亜人化
鑑定というアビリティでは、自分の詳細なステータスを見られる。
敵のはHpやMp、名前や弱点ぐらいの大まかなもの。
その鑑定で自分を見ると、私の外見まで映像化してくれる。
すごく便利だけど、何だろう、このホワイトチョコな苺ミルクプリン。
全然強そうじゃないし、進化した感じもしない。
強いて言うなら牛乳プリンよりちょびっと高そう、ということぐらいじゃないだろうか?
いやいや、きっと強くなってるんだわ!と気を取り直してデザートプリンセスという名前に意識を集中する。
デザートプリンセス:封印の四獣の一つで最弱。弱点は雷。デザートが作れる。
……あ~、何が衝撃って自分が封印モンスターだったってことだわ。
確かにね。
この低レベルの迷いの森でレベル42なんて、そんなモンスターいたっけ?とは思った。
ちらっとね。
でもなんてったって転生初心者な私は、『転生したからかなぁ』とスルーしたわけだ。
深く考える余裕もなかったしね。
勇者達が私に殺されてしまったらそこでこの世界は(たぶん)滅びてしまうことだし、焦ってもいた。
でも。
確かにいた!
迷いの森の、画面がちょこっとギザギザしている所から移動できる隠し場所にいるプリン状のモンスター。
確かBF6では封印のプリンという名前だったんだけど、正式名はデザートプリンセス(もしくはシュガープリン)だったんだ……。
この封印の四獣は、裏ボスの出現条件に深く関わってくるモンスターだ。
四獣を倒して封印の鍵を手に入れる。
その鍵を使って封印を解いたら裏ボスが出現する。
裏ボスを倒すことで真のエンディングに至る、という流れ。
この封印の四獣はなかなかくせ者で、プリンはまだ分かりやすい場所だけど、キマイラやらサーペントはかなり性格の悪い出現場所にいて、条件を満たさないと出てこない。
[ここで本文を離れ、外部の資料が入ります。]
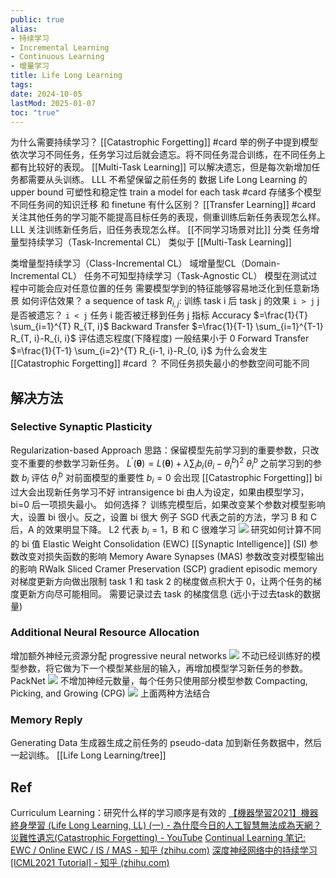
 ```yaml
---
public: true
alias:
- 持续学习
- Incremental Learning
- Continuous Learning
- 增量学习
title: Life Long Learning
tags:
date: 2024-10-05
lastMod: 2025-01-07
toc: "true"
---
```


为什么需要持续学习？
[[Catastrophic Forgetting]] #card
举的例子中提到模型依次学习不同任务，任务学习过后就会遗忘。将不同任务混合训练，在不同任务上都有比较好的表现。
[[Multi-Task Learning]] 可以解决遗忘，但是每次新增加任务都需要从头训练。
LLL 不希望保留之前任务的 数据
Life Long Learning 的 upper bound
可塑性和稳定性 train a model for each task #card
存储多个模型
不同任务间的知识迁移
和 finetune 有什么区别？ [[Transfer Learning]] #card
关注其他任务的学习能不能提高目标任务的表现，侧重训练后新任务表现怎么样。
LLL 关注训练新任务后，旧任务表现怎么样。
[[不同学习场景对比]]
分类
任务增量型持续学习（Task-Incremental CL）
类似于 [[Multi-Task Learning]]

类增量型持续学习（Class-Incremental CL）
域增量型CL（Domain-Incremental CL）
任务不可知型持续学习（Task-Agnostic CL）
模型在测试过程中可能会应对任意位置的任务
需要模型学到的特征能够容易地泛化到任意新场景
如何评估效果？
a sequence of task
$R_{i,j}$: 训练 task i 后 task j 的效果
`i > j` j 是否被遗忘？
`i < j` 任务 i 能否被迁移到任务 j
指标
Accuracy $=\frac{1}{T} \sum_{i=1}^{T} R_{T, i}$
Backward Transfer $=\frac{1}{T-1} \sum_{i=1}^{T-1} R_{T, i}-R_{i, i}$
评估遗忘程度(下降程度)
一般结果小于 0
Forward Transfer $=\frac{1}{T-1} \sum_{i=2}^{T} R_{i-1, i}-R_{0, i}$
为什么会发生 [[Catastrophic Forgetting]] #card
？
不同任务损失最小的参数空间可能不同
## 解决方法
### Selective Synaptic Plasticity
Regularization-based Approach
思路：保留模型先前学习到的重要参数，只改变不重要的参数学习新任务。
$L^{\prime}(\boldsymbol{\theta})=L(\boldsymbol{\theta})+\lambda \sum_{i} b_{i}\left(\theta_{i}-\theta_{i}^{b}\right)^{2}$
$\theta ^b_i$ 之前学习到的参数
$b_i$ 评估 $\theta ^b_i$ 对前面模型的重要性
$b_i = 0$ 会出现 [[Catastrophic Forgetting]]
bi 过大会出现新任务学习不好 intransigence
bi 由人为设定，如果由模型学习，bi=0 后一项损失最小。
如何选择？
训练完模型后，如果改变某个参数对模型影响大，设置 bi 很小。反之，设置 bi 很大
例子
SGD 代表之前的方法，学习 B 和 C 后，A 的效果明显下降。
L2 代表 $b_i = 1$，B 和 C 很难学习
![](https://media.xiang578.com/selective-synaptic-plasticity-example.png)
研究如何计算不同的 bi 值
Elastic Weight Consolidation (EWC)
[[Synaptic Intelligence]] (SI) 参数改变对损失函数的影响
Memory Aware Synapses (MAS) 参数改变对模型输出的影响
RWalk
Sliced Cramer Preservation (SCP)
gradient episodic memory
对梯度更新方向做出限制
task 1 和 task 2 的梯度做点积大于 0，让两个任务的梯度更新方向尽可能相同。
需要记录过去 task 的梯度信息 (远小于过去task的数据量)
### Additional Neural Resource Allocation
增加额外神经元资源分配
progressive neural networks
![](https://media.xiang578.com/progressive-neural-networks.png)
不动已经训练好的模型参数，将它做为下一个模型某些层的输入，再增加模型学习新任务的参数。
PackNet
![](https://media.xiang578.com/pack.png)
不增加神经元数量，每个任务只使用部分模型参数
Compacting, Picking, and Growing (CPG)
![](https://media.xiang578.com/compacting-picking-and-growing.png)
上面两种方法结合
### Memory Reply
Generating Data
生成器生成之前任务的 pseudo-data 加到新任务数据中，然后一起训练。
[[Life Long Learning/tree]]
## Ref
Curriculum Learning：研究什么样的学习顺序是有效的
[【機器學習2021】機器終身學習 (Life Long Learning, LL) (一) - 為什麼今日的人工智慧無法成為天網？災難性遺忘(Catastrophic Forgetting) - YouTube](https://www.youtube.com/watch?v=rWF9sg5w6Zk)
[Continual Learning 笔记: EWC / Online EWC / IS / MAS - 知乎 (zhihu.com)](https://zhuanlan.zhihu.com/p/205073566)
[深度神经网络中的持续学习 [ICML2021 Tutorial] - 知乎 (zhihu.com)](https://zhuanlan.zhihu.com/p/438766442)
でも倒すと良い武器がゲットできるので、初期からレベルを上げて倒すという攻略法もあった。
私の場合はデスブリンガーをドロップする。
ディーノさんの専用武器だが、メインアタッカーであるディーノさんが終盤まで使える武器を序盤からゲットできるなら、ということで頑張るプレイヤーも多くいた。
ところが。なんとこのプリン、終盤になってシーフのジャンが覚えるアビリティ”よいものだけを盗む”を使うとムーンピアスを盗めるのだ!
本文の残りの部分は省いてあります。